--- START ---

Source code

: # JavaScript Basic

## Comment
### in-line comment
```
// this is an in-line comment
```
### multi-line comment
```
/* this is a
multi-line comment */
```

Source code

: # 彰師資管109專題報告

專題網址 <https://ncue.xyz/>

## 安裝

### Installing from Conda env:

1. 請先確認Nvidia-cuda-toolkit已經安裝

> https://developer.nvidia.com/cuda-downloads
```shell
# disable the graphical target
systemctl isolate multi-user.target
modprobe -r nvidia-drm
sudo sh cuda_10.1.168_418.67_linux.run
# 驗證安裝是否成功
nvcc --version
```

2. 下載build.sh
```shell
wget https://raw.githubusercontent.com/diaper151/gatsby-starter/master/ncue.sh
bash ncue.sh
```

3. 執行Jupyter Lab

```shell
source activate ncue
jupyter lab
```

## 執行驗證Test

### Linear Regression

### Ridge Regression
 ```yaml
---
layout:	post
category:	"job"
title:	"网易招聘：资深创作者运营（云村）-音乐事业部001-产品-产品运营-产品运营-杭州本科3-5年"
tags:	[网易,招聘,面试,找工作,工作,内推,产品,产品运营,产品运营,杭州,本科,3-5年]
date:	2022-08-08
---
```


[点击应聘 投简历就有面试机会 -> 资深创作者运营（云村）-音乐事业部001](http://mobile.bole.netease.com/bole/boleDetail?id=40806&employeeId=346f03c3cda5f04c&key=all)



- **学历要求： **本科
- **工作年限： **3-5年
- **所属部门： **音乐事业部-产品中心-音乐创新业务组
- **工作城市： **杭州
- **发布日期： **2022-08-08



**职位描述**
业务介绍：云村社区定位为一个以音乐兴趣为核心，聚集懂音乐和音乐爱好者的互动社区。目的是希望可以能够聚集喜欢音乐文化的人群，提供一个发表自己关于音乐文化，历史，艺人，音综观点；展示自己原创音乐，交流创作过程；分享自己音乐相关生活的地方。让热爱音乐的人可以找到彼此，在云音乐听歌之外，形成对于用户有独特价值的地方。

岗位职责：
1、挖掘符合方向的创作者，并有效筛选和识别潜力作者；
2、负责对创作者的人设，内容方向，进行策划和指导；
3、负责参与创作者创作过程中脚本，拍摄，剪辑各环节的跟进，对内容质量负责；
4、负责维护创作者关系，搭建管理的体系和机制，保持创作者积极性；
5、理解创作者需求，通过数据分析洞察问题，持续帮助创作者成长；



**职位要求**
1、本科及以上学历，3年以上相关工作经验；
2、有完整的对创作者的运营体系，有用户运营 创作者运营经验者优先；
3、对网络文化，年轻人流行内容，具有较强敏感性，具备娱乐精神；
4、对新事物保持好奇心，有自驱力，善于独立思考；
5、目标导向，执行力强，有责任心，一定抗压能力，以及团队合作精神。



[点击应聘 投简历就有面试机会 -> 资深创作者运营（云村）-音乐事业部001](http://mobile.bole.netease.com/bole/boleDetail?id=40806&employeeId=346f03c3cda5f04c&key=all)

--- END ---

**EXERCISE GOAL:**
Check the data for lines with "https" and give only their number.

**PROBLEM SOLUTION:**
3